Exercise details
Every line of the entries below from the one containing "strictly decreasing on" to the one containing "show $\rho_L$ with", both ends included, must be written out exactly. No other line belongs in the answer.

Excerpts from a dataset
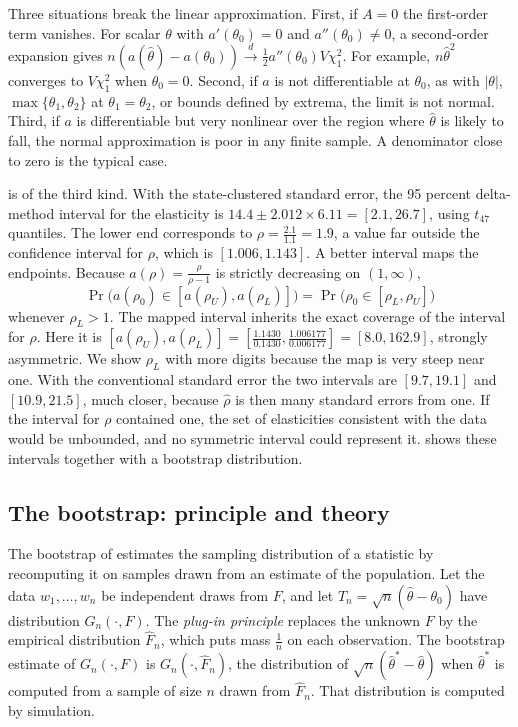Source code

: Three situations break the linear approximation. First, if $A = 0$ the first-order term vanishes. For scalar
$\theta$ with $a'(\theta_0) = 0$ and $a''(\theta_0) \ne 0$, a second-order expansion gives
$n(a(\hat\theta) - a(\theta_0)) \xrightarrow{d} \frac{1}{2}a''(\theta_0)V\chi^2_1$. For example, $n\hat\theta^2$
converges to $V\chi^2_1$ when $\theta_0 = 0$. Second, if $a$ is not differentiable at $\theta_0$, as with $|\theta|$,
$\max\{\theta_1, \theta_2\}$ at $\theta_1 = \theta_2$, or bounds defined by extrema, the limit is not normal.
Third, if $a$ is differentiable but very nonlinear over the region where $\hat\theta$ is likely to fall, the normal
approximation is poor in any finite sample. A denominator close to zero is the typical case.

 is of the third kind. With the state-clustered standard error, the 95 percent
delta-method interval for the elasticity is $14.4 \pm 2.012 \times 6.11 = [2.1, 26.7]$, using $t_{47}$ quantiles. The
lower end corresponds to $\rho = \frac{2.1}{1.1} = 1.9$, a value far outside the confidence interval for $\rho$,
which is $[1.006, 1.143]$. A better interval maps the endpoints. Because $a(\rho) = \frac{\rho}{\rho - 1}$ is
strictly decreasing on $(1, \infty)$,
\begin{equation*}
  \Pr\bigl(a(\rho_0) \in [a(\rho_U), a(\rho_L)]\bigr) = \Pr\bigl(\rho_0 \in [\rho_L, \rho_U]\bigr)
\end{equation*}
whenever $\rho_L > 1$. The mapped interval inherits the exact coverage of the interval for $\rho$. Here it is
$[a(\rho_U), a(\rho_L)] = [\frac{1.1430}{0.1430}, \frac{1.006177}{0.006177}] = [8.0, 162.9]$, strongly asymmetric. We
show $\rho_L$ with more digits because the map is very steep near one. With the conventional standard error
the two intervals are $[9.7, 19.1]$ and $[10.9, 21.5]$, much closer, because $\hat\rho$ is then many standard errors
from one. If the interval for $\rho$ contained one, the set of elasticities consistent with the data would be
unbounded, and no symmetric interval could represent it.  shows these intervals together
with a bootstrap distribution.

\subsection{The bootstrap: principle and theory}\label{sec:A-boot}

The bootstrap of \citet{Efron1979} estimates the sampling distribution of a statistic by recomputing it on samples
drawn from an estimate of the population. Let the data $w_1, \dots, w_n$ be independent draws from $F$, and let
$T_n = \sqrt n(\hat\theta - \theta_0)$ have distribution $G_n(\cdot, F)$. The \emph{plug-in principle} replaces the
unknown $F$ by the empirical distribution $\hat F_n$, which puts mass $\frac{1}{n}$ on each observation. The
bootstrap estimate of $G_n(\cdot, F)$ is $G_n(\cdot, \hat F_n)$, the distribution of $\sqrt n(\hat\theta^* -
\hat\theta)$ when $\hat\theta^*$ is computed from a sample of size $n$ drawn from $\hat F_n$. That distribution is
computed by simulation.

Answer box
strictly decreasing on $(1, \infty)$,
\begin{equation*}
  \Pr\bigl(a(\rho_0) \in [a(\rho_U), a(\rho_L)]\bigr) = \Pr\bigl(\rho_0 \in [\rho_L, \rho_U]\bigr)
\end{equation*}
whenever $\rho_L > 1$. The mapped interval inherits the exact coverage of the interval for $\rho$. Here it is
$[a(\rho_U), a(\rho_L)] = [\frac{1.1430}{0.1430}, \frac{1.006177}{0.006177}] = [8.0, 162.9]$, strongly asymmetric. We
show $\rho_L$ with more digits because the map is very steep near one. With the conventional standard error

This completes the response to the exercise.